- Activity -
In the records below, find every line with the word "coincodecap" and copy it.

- Source data -
□ □ □
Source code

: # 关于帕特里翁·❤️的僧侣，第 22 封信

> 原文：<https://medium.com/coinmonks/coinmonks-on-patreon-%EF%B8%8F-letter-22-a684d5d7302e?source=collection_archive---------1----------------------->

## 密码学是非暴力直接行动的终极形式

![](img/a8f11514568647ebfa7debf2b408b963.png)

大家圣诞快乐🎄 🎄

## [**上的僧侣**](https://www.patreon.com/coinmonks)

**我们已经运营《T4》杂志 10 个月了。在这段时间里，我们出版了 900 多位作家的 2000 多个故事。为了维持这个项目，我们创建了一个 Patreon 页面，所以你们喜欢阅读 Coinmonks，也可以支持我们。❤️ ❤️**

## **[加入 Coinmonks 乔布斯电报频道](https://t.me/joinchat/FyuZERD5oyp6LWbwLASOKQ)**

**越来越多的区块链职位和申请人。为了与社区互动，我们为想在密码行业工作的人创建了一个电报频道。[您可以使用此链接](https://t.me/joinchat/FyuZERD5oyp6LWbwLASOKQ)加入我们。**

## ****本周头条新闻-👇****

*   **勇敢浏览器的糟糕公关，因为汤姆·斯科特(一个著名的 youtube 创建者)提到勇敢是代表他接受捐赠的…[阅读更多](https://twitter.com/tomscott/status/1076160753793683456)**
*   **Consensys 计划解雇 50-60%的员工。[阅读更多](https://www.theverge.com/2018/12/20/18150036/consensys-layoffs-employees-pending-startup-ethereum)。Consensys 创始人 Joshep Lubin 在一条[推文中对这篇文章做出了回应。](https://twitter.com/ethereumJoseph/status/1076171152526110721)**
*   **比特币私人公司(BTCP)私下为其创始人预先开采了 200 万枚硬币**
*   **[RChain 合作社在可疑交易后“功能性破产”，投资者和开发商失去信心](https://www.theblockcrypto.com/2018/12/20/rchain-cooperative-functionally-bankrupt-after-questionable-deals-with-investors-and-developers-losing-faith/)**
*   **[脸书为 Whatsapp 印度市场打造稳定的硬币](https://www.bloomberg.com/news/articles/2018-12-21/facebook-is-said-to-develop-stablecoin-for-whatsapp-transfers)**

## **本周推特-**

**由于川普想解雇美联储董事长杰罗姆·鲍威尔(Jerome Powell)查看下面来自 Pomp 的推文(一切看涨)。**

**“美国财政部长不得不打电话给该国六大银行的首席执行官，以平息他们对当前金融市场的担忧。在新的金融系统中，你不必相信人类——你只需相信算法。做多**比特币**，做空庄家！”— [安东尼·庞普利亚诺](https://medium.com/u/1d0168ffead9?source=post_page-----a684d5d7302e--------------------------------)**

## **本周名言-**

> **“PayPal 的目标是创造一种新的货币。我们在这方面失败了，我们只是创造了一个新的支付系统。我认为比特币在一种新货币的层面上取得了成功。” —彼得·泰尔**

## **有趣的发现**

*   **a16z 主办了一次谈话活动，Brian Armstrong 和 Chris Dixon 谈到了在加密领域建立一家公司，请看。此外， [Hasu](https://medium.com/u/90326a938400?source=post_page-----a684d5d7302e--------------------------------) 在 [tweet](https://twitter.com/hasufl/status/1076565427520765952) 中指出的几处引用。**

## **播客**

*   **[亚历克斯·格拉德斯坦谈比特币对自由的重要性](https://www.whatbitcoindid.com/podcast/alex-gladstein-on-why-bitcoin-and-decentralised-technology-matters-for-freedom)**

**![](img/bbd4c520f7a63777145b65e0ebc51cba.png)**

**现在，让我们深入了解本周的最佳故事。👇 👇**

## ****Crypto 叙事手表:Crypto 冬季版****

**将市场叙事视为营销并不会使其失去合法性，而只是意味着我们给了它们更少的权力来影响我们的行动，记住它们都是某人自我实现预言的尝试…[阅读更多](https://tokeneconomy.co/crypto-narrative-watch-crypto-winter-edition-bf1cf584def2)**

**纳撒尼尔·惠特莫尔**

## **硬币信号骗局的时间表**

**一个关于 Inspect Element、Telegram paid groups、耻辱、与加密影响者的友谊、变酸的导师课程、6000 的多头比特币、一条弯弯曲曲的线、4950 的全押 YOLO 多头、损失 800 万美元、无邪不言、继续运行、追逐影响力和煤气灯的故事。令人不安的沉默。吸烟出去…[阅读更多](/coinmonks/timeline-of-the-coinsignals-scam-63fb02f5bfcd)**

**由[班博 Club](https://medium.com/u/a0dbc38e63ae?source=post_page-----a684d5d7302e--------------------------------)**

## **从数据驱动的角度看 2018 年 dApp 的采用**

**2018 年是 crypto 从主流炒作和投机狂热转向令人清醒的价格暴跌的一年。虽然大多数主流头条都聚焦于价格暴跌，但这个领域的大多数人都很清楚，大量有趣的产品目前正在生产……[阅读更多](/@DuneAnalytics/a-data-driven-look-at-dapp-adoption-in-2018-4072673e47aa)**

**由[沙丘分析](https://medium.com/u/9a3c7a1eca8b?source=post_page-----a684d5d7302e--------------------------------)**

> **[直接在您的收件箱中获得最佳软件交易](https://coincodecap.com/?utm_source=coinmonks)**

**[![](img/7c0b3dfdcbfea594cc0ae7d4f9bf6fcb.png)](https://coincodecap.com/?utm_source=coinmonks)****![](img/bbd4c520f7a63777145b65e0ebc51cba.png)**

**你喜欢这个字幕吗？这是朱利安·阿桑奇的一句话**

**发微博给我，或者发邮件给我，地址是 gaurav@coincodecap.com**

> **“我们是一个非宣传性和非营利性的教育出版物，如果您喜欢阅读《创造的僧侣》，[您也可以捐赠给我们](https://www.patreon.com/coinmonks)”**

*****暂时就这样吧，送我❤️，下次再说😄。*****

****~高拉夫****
□ □ □
- Expected output -
> **[直接在您的收件箱中获得最佳软件交易](https://coincodecap.com/?utm_source=coinmonks)**
**[![](img/7c0b3dfdcbfea594cc0ae7d4f9bf6fcb.png)](https://coincodecap.com/?utm_source=coinmonks)****![](img/bbd4c520f7a63777145b65e0ebc51cba.png)**
**发微博给我，或者发邮件给我，地址是 gaurav@coincodecap.com**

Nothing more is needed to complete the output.